For the week, the Sensex lost 448.86 points, or 1.69%, while the broader NSE Nifty dropped 153.70 points, or 1.88%. This is their biggest weekly in five, which is since the week ended 18 November. Domestic investors backed up and covering-up of short positions gave equities a push too.
But a weak trend in Asia and a muted opening in Europe cast its shadow. The rupee appreciated 21 paise intra-day against the dollar, to 67.78, which had a positive influence too, brokers said. After a subdued opening, the Sensex dropped as foreign funds liquidated bets ahead of Christmas. But emergence of value-buying later meant it wiped off early losses before settling higher by 61.10 points, or 0.24%, at 26,040.70. The 50-share NSE Nifty ended up 6.65 points, or 0.08%, at 7,985.75 points.
Intra-day, it shuttled between 7,942.05 and 8,022.60. For the major part of the session, both Sensex and the Nifty moved in a tight range in tandem with emerging markets, which remained subdued on sustained foreign fund outflows.
The 30-scrip gauge had lost 718.22 points in the previous seven sessions on sustained foreign fund outflows and fears of a likely hit to corporate earnings due to currency crunch and lack of any major trigger. Cipla surged 4.03%, logging the best gains among 30 Sensex constituents.
It was followed by Sun Pharma with a rise of 2.40%. Other gainers which supported the BSE Sensex include Maruti Suzuki, Bajaj Auto, GAIL, L&T, HDFC Bank, Hero MotoCorp, Bharti Airtel, Asian Paints, NTPC, HDFC, NTPC, Infosys and RIL.

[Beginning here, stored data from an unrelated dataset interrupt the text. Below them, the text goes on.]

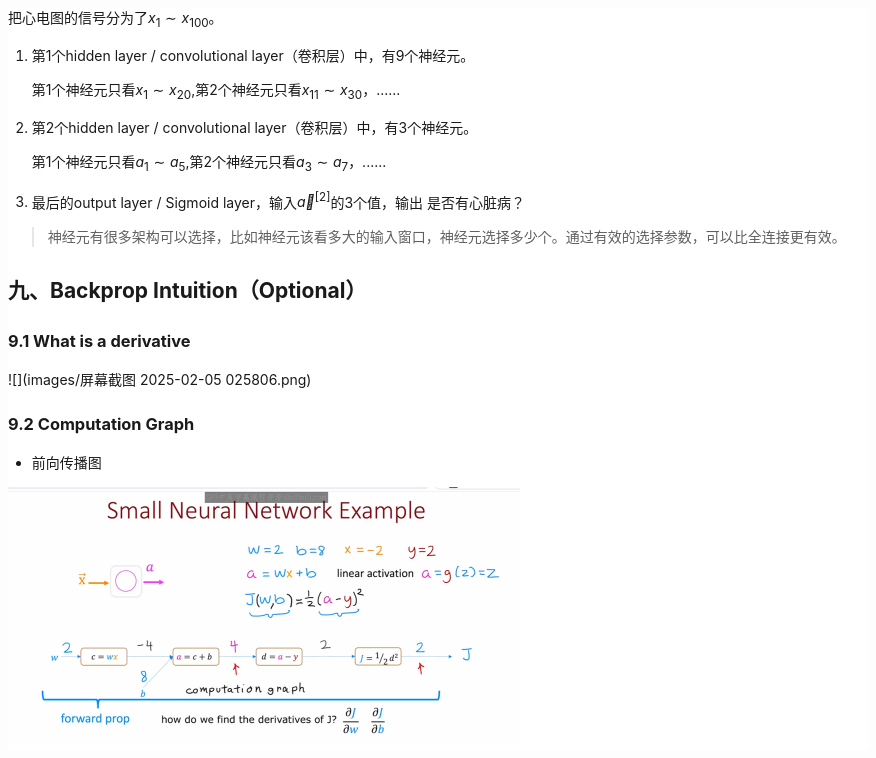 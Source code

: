  把心电图的信号分为了$x_1 \sim x_{100}$。

1. 第1个hidden layer / convolutional layer（卷积层）中，有9个神经元。

   第1个神经元只看$x_1 \sim x_{20}$,第2个神经元只看$x_11 \sim x_{30}$，......

2. 第2个hidden layer / convolutional layer（卷积层）中，有3个神经元。

   第1个神经元只看$a_1 \sim a_{5}$,第2个神经元只看$a_3 \sim a_{7}$，......

3. 最后的output layer / Sigmoid layer，输入$\vec{a}^{[2]}$的3个值，输出 是否有心脏病？



> 神经元有很多架构可以选择，比如神经元该看多大的输入窗口，神经元选择多少个。通过有效的选择参数，可以比全连接更有效。





## 九、Backprop Intuition（Optional）

### 9.1 What is a derivative

![](images/屏幕截图 2025-02-05 025806.png)





### 9.2 Computation Graph

- 前向传播图

<img src="images/屏幕截图 2025-02-05 030532.png" style="zoom:50%;" />
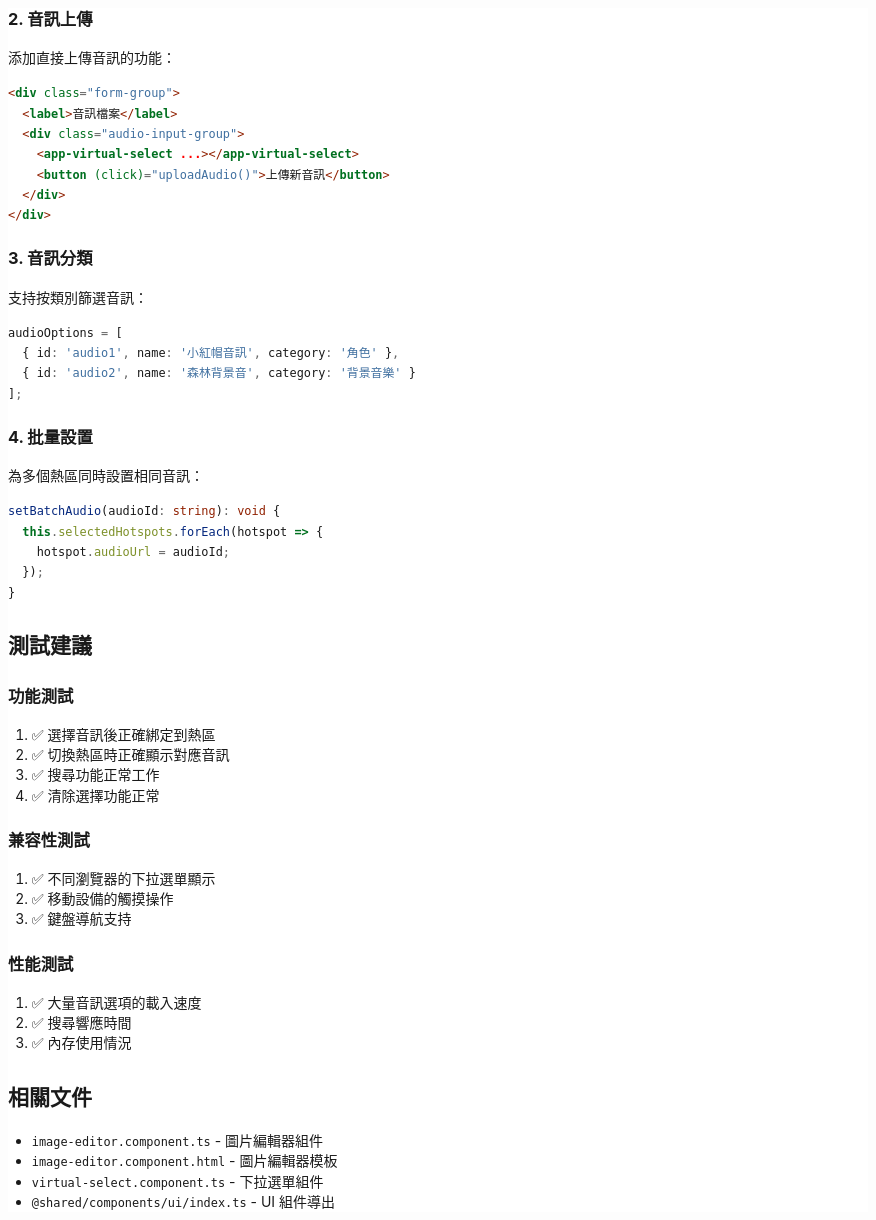 ### 2. 音訊上傳
添加直接上傳音訊的功能：
```html
<div class="form-group">
  <label>音訊檔案</label>
  <div class="audio-input-group">
    <app-virtual-select ...></app-virtual-select>
    <button (click)="uploadAudio()">上傳新音訊</button>
  </div>
</div>
```

### 3. 音訊分類
支持按類別篩選音訊：
```typescript
audioOptions = [
  { id: 'audio1', name: '小紅帽音訊', category: '角色' },
  { id: 'audio2', name: '森林背景音', category: '背景音樂' }
];
```

### 4. 批量設置
為多個熱區同時設置相同音訊：
```typescript
setBatchAudio(audioId: string): void {
  this.selectedHotspots.forEach(hotspot => {
    hotspot.audioUrl = audioId;
  });
}
```

## 測試建議

### 功能測試
1. ✅ 選擇音訊後正確綁定到熱區
2. ✅ 切換熱區時正確顯示對應音訊
3. ✅ 搜尋功能正常工作
4. ✅ 清除選擇功能正常

### 兼容性測試
1. ✅ 不同瀏覽器的下拉選單顯示
2. ✅ 移動設備的觸摸操作
3. ✅ 鍵盤導航支持

### 性能測試
1. ✅ 大量音訊選項的載入速度
2. ✅ 搜尋響應時間
3. ✅ 內存使用情況

## 相關文件

- `image-editor.component.ts` - 圖片編輯器組件
- `image-editor.component.html` - 圖片編輯器模板
- `virtual-select.component.ts` - 下拉選單組件
- `@shared/components/ui/index.ts` - UI 組件導出
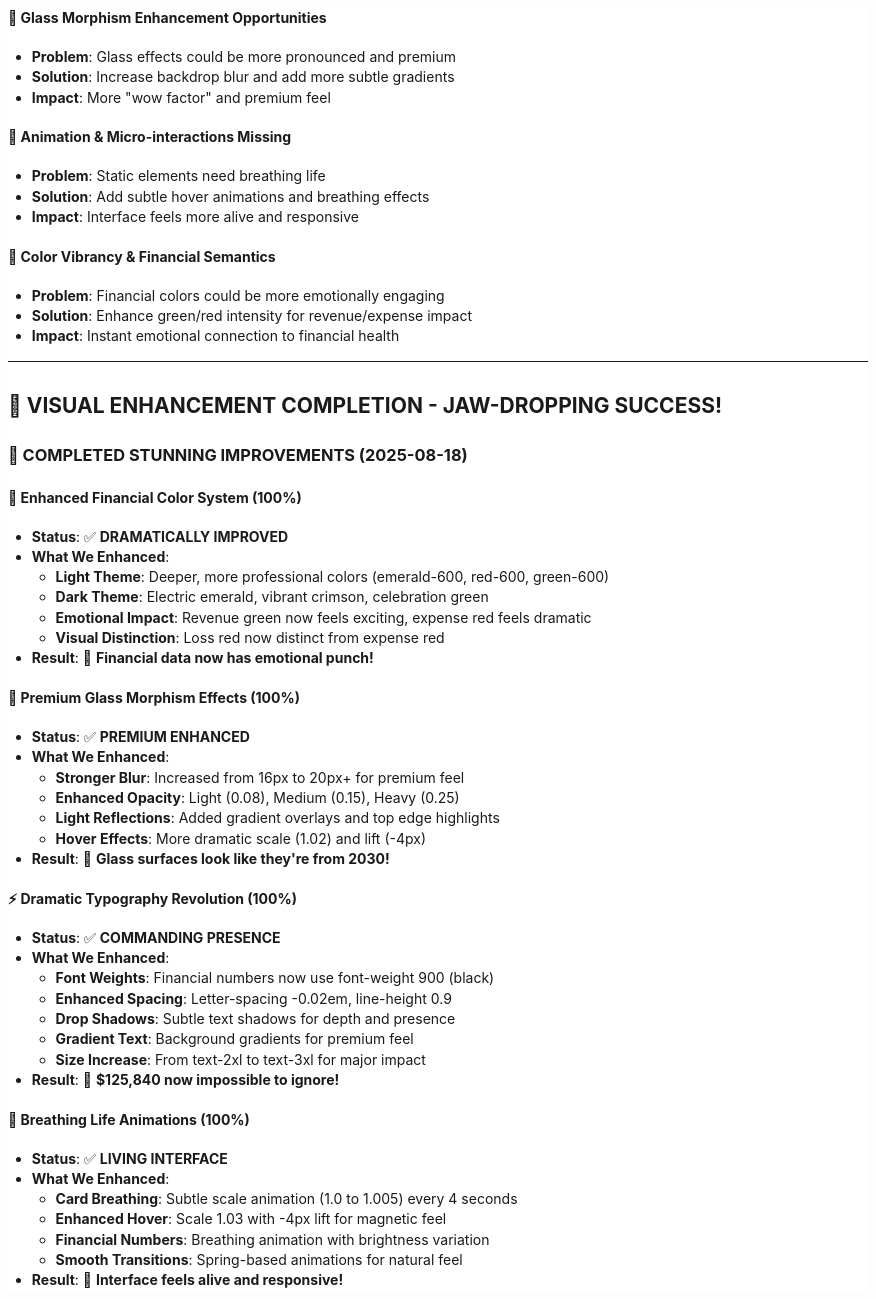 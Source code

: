 #### **🌟 Glass Morphism Enhancement Opportunities**
- **Problem**: Glass effects could be more pronounced and premium
- **Solution**: Increase backdrop blur and add more subtle gradients
- **Impact**: More "wow factor" and premium feel

#### **💫 Animation & Micro-interactions Missing**
- **Problem**: Static elements need breathing life
- **Solution**: Add subtle hover animations and breathing effects
- **Impact**: Interface feels more alive and responsive

#### **🎨 Color Vibrancy & Financial Semantics**
- **Problem**: Financial colors could be more emotionally engaging
- **Solution**: Enhance green/red intensity for revenue/expense impact
- **Impact**: Instant emotional connection to financial health

---

## 🎉 **VISUAL ENHANCEMENT COMPLETION - JAW-DROPPING SUCCESS!**

### **🚀 COMPLETED STUNNING IMPROVEMENTS (2025-08-18)**

#### **💎 Enhanced Financial Color System (100%)**
- **Status**: ✅ **DRAMATICALLY IMPROVED**
- **What We Enhanced**:
  - **Light Theme**: Deeper, more professional colors (emerald-600, red-600, green-600)
  - **Dark Theme**: Electric emerald, vibrant crimson, celebration green
  - **Emotional Impact**: Revenue green now feels exciting, expense red feels dramatic
  - **Visual Distinction**: Loss red now distinct from expense red
- **Result**: 🤯 **Financial data now has emotional punch!**

#### **🌟 Premium Glass Morphism Effects (100%)**
- **Status**: ✅ **PREMIUM ENHANCED**
- **What We Enhanced**:
  - **Stronger Blur**: Increased from 16px to 20px+ for premium feel
  - **Enhanced Opacity**: Light (0.08), Medium (0.15), Heavy (0.25)
  - **Light Reflections**: Added gradient overlays and top edge highlights
  - **Hover Effects**: More dramatic scale (1.02) and lift (-4px)
- **Result**: 🤯 **Glass surfaces look like they're from 2030!**

#### **⚡ Dramatic Typography Revolution (100%)**
- **Status**: ✅ **COMMANDING PRESENCE**
- **What We Enhanced**:
  - **Font Weights**: Financial numbers now use font-weight 900 (black)
  - **Enhanced Spacing**: Letter-spacing -0.02em, line-height 0.9
  - **Drop Shadows**: Subtle text shadows for depth and presence
  - **Gradient Text**: Background gradients for premium feel
  - **Size Increase**: From text-2xl to text-3xl for major impact
- **Result**: 🤯 **$125,840 now impossible to ignore!**

#### **💫 Breathing Life Animations (100%)**
- **Status**: ✅ **LIVING INTERFACE**
- **What We Enhanced**:
  - **Card Breathing**: Subtle scale animation (1.0 to 1.005) every 4 seconds
  - **Enhanced Hover**: Scale 1.03 with -4px lift for magnetic feel
  - **Financial Numbers**: Breathing animation with brightness variation
  - **Smooth Transitions**: Spring-based animations for natural feel
- **Result**: 🤯 **Interface feels alive and responsive!**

On the other hand, stocks led by Axis Bank, ONGC, ITC, Tata Motors, M&M, ICICI Bank, Tata Steel, TCS, Adani Ports, Wipro, SBI and Dr Reddy’s finished in the negative terrain.
A weak trend at other Asian markets and a mixed opening in European markets also influenced sentiment here. While Japanese financial markets were closed yesterday for a public holiday, Hong Kong’s Hang Seng fell 0.28% and Shanghai Composite Index shed 0.94%.
Among European markets, Frankfurt was up 0.12%, while Paris rose 0.02% in their morning trade but London’s FTSE shed 0.03%. Sectorwise, the BSE capital goods index gained the most by rising 0.87%, followed by consumer durables (up 0.78%), auto (0.28%) and oil and gas (up 0.26%) while realty, healthcare, FMCG and IT ended lower by up to 1.06.
In contrast, the broader markets remained under pressure, with the mid-cap index falling by 0.40% and small-cap index 0.04 %.
Foreign portfolio investors sold shares worth a net Rs 614.40 crore on Thursday, according to provision data.
Meanwhile the rupee yesterday closed on a one-week high against the US dollar, tracking gains in the Asian currencies markets.
The rupee closed at 67.83 per US dollar — a level last seen on 16 December, up 0.24% from its previous close of 67.99. The home currency opened at 67.92 against the US dollar and touched a high and a low of 67.75 and 67.94, respectively. So far this year, it has fallen 2.46%.
Asian currencies closed lower. Philippines peso was up 0.54%, Singapore dollar 0.35%, Japanese yen 0.17%, Thai Baht 0.14%, Indonesian rupiah 0.13%, Malaysian ringgit 0.06%. However, South Korean won was down 0.31%, Taiwan dollar 0.29%.
In a significant breakthrough that augurs well for the implementation of the goods and services tax (GST), both states and the Centre cleared the model GST law on Thursday in the seventh GST council meeting chaired by finance minister Arun Jaitley. All eyes will now be on the more contentious issue of cross-empowerment to scrutinize assesses to be taken up on Friday.
The benchmark 10-year government bond yield closed at 6.544% compared to Thursday’s close of 6.529%. Bond yields and prices move in opposite directions.
So far this year, foreign institutional investors have bought $3.74bn in equities and sold $6.68bn in debt.
The dollar index, which measures the US currency’s strength against major currencies, was trading at 103.08, down 0.01% from its previous close of 103.09.